_TASK DETAILS_.
What lines in the following entries hold the word "compare"? Copy each one.

_Data items_.
•••

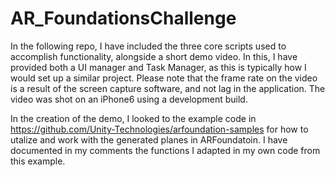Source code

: # AR_FoundationsChallenge

In the following repo, I have included the three core scripts used to accomplish functionality, alongside a short demo video. In this,  I have provided both a UI manager and Task Manager, as this is typically how I would set up a similar project. Please note that the frame rate on the video is a result of the screen capture software, and not lag in the application. The video was shot on an iPhone6 using a development build.  

In the creation of the demo, I looked to the example code in https://github.com/Unity-Technologies/arfoundation-samples for how to utalize and work with the generated planes in ARFoundatoin. I have documented in my comments the functions I adapted in my own code from this example.
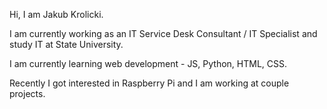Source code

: Hi, I am Jakub Krolicki.

I am currently working as an IT Service Desk Consultant / IT Specialist and study IT at State University.

I am currently learning web development - JS, Python, HTML, CSS.

Recently I got interested in Raspberry Pi and I am working at couple projects.
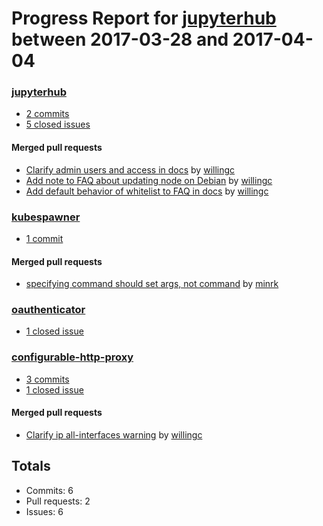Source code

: # Progress Report for [jupyterhub](https://github.com/jupyterhub) between 2017-03-28 and 2017-04-04

### [jupyterhub](https://github.com/jupyterhub/jupyterhub)
-  [2 commits](https://github.com/jupyterhub/jupyterhub/compare/master@%7B1490684400%7D...master@%7B1491289200%7D)
-  [5 closed issues](https://github.com/jupyterhub/jupyterhub/issues?utf8=%E2%9C%93&q=is%3Aissue%20closed%3A2017-03-28..2017-04-04)

#### Merged pull requests
- [Clarify admin users and access in docs](https://github.com/jupyterhub/jupyterhub/pull/1050) by [willingc](https://github.com/willingc)
- [Add note to FAQ about updating node on Debian](https://github.com/jupyterhub/jupyterhub/pull/1047) by [willingc](https://github.com/willingc)
- [Add default behavior of whitelist to FAQ in docs](https://github.com/jupyterhub/jupyterhub/pull/1046) by [willingc](https://github.com/willingc)

### [kubespawner](https://github.com/jupyterhub/kubespawner)
-  [1 commit](https://github.com/jupyterhub/kubespawner/compare/master@%7B1490684400%7D...master@%7B1491289200%7D)

#### Merged pull requests
- [specifying command should set args, not command](https://github.com/jupyterhub/kubespawner/pull/38) by [minrk](https://github.com/minrk)

### [oauthenticator](https://github.com/jupyterhub/oauthenticator)
-  [1 closed issue](https://github.com/jupyterhub/oauthenticator/issues?utf8=%E2%9C%93&q=is%3Aissue%20closed%3A2017-03-28..2017-04-04)

### [configurable-http-proxy](https://github.com/jupyterhub/configurable-http-proxy)
-  [3 commits](https://github.com/jupyterhub/configurable-http-proxy/compare/master@%7B1490684400%7D...master@%7B1491289200%7D)
-  [1 closed issue](https://github.com/jupyterhub/configurable-http-proxy/issues?utf8=%E2%9C%93&q=is%3Aissue%20closed%3A2017-03-28..2017-04-04)

#### Merged pull requests
- [Clarify ip all-interfaces warning](https://github.com/jupyterhub/configurable-http-proxy/pull/94) by [willingc](https://github.com/willingc)

## Totals
- Commits: 6
- Pull requests: 2
- Issues: 6
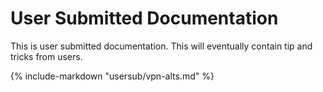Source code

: # User Submitted Documentation

This is user submitted documentation.  This will eventually contain tip and tricks from users.

{%
   include-markdown "usersub/vpn-alts.md"
%}
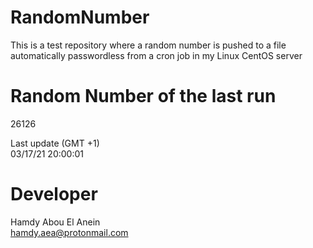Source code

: # RandomNumber    
This is a test repository where a random number is pushed to a file automatically passwordless from a cron job in my Linux CentOS server    
# Random Number of the last run   
26126
      
Last update (GMT +1)    
03/17/21 20:00:01
# Developer    
Hamdy Abou El Anein   
hamdy.aea@protonmail.com
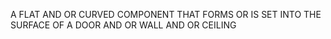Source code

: A FLAT AND OR CURVED COMPONENT THAT FORMS OR IS SET INTO THE SURFACE OF A DOOR AND OR WALL AND OR CEILING
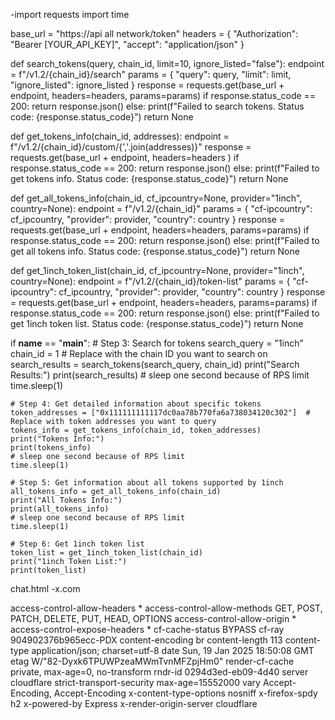 -import requests
import time

base_url = "https://api all network/token"
headers = { "Authorization": "Bearer [YOUR_API_KEY]", "accept": "application/json" }

def search_tokens(query, chain_id, limit=10, ignore_listed="false"):
    endpoint = f"/v1.2/{chain_id}/search"
    params = {
        "query": query,
        "limit": limit,
        "ignore_listed": ignore_listed
    }
    response = requests.get(base_url + endpoint, headers=headers, params=params)
    if response.status_code == 200:
        return response.json()
    else:
        print(f"Failed to search tokens. Status code: {response.status_code}")
        return None

def get_tokens_info(chain_id, addresses):
    endpoint = f"/v1.2/{chain_id}/custom/{','.join(addresses)}"
    response = requests.get(base_url + endpoint, headers=headers )
    if response.status_code == 200:
        return response.json()
    else:
        print(f"Failed to get tokens info. Status code: {response.status_code}")
        return None

def get_all_tokens_info(chain_id, cf_ipcountry=None, provider="1inch", country=None):
    endpoint = f"/v1.2/{chain_id}"
    params = {
        "cf-ipcountry": cf_ipcountry,
        "provider": provider,
        "country": country
    }
    response = requests.get(base_url + endpoint, headers=headers, params=params)
    if response.status_code == 200:
        return response.json()
    else:
        print(f"Failed to get all tokens info. Status code: {response.status_code}")
        return None

def get_1inch_token_list(chain_id, cf_ipcountry=None, provider="1inch", country=None):
    endpoint = f"/v1.2/{chain_id}/token-list"
    params = {
        "cf-ipcountry": cf_ipcountry,
        "provider": provider,
        "country": country
    }
    response = requests.get(base_url + endpoint, headers=headers, params=params)
    if response.status_code == 200:
        return response.json()
    else:
        print(f"Failed to get 1inch token list. Status code: {response.status_code}")
        return None

if __name__ == "__main__":
    # Step 3: Search for tokens
    search_query = "1inch"
    chain_id = 1  # Replace with the chain ID you want to search on
    search_results = search_tokens(search_query, chain_id)
    print("Search Results:")
    print(search_results)
    # sleep one second because of RPS limit
    time.sleep(1)

    # Step 4: Get detailed information about specific tokens
    token_addresses = ["0x111111111117dc0aa78b770fa6a738034120c302"]  # Replace with token addresses you want to query
    tokens_info = get_tokens_info(chain_id, token_addresses)
    print("Tokens Info:")
    print(tokens_info)
    # sleep one second because of RPS limit
    time.sleep(1)

    # Step 5: Get information about all tokens supported by 1inch
    all_tokens_info = get_all_tokens_info(chain_id)
    print("All Tokens Info:")
    print(all_tokens_info)
    # sleep one second because of RPS limit
    time.sleep(1)

    # Step 6: Get 1inch token list
    token_list = get_1inch_token_list(chain_id)
    print("1inch Token List:")
    print(token_list)
chat.html
-x.com
<!---
87300120Aood/87300120Aood is a ✨ special ✨ repository because its `README.md` (this file) appears on your GitHub profile.
You can click the Preview link to take a look at your changes.
--->
access-control-allow-headers	*
access-control-allow-methods	GET, POST, PATCH, DELETE, PUT, HEAD, OPTIONS
access-control-allow-origin	*
access-control-expose-headers	*
cf-cache-status	BYPASS
cf-ray	904902376b965ecc-PDX
content-encoding	br
content-length	113
content-type	application/json; charset=utf-8
date	Sun, 19 Jan 2025 18:50:08 GMT
etag	W/"82-Dyxk6TPUWPzeaMWmTvnMFZpjHm0"
render-cf-cache	private, max-age=0, no-transform
rndr-id	0294d3ed-eb09-4d40
server	cloudflare
strict-transport-security	max-age=15552000
vary	Accept-Encoding, Accept-Encoding
x-content-type-options	nosniff
x-firefox-spdy	h2
x-powered-by	Express
x-render-origin-server	cloudflare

•••

_TASK ANSWER_.
-  [2 commits](https://github.com/jupyterhub/jupyterhub/compare/master@%7B1490684400%7D...master@%7B1491289200%7D)
-  [1 commit](https://github.com/jupyterhub/kubespawner/compare/master@%7B1490684400%7D...master@%7B1491289200%7D)
-  [3 commits](https://github.com/jupyterhub/configurable-http-proxy/compare/master@%7B1490684400%7D...master@%7B1491289200%7D)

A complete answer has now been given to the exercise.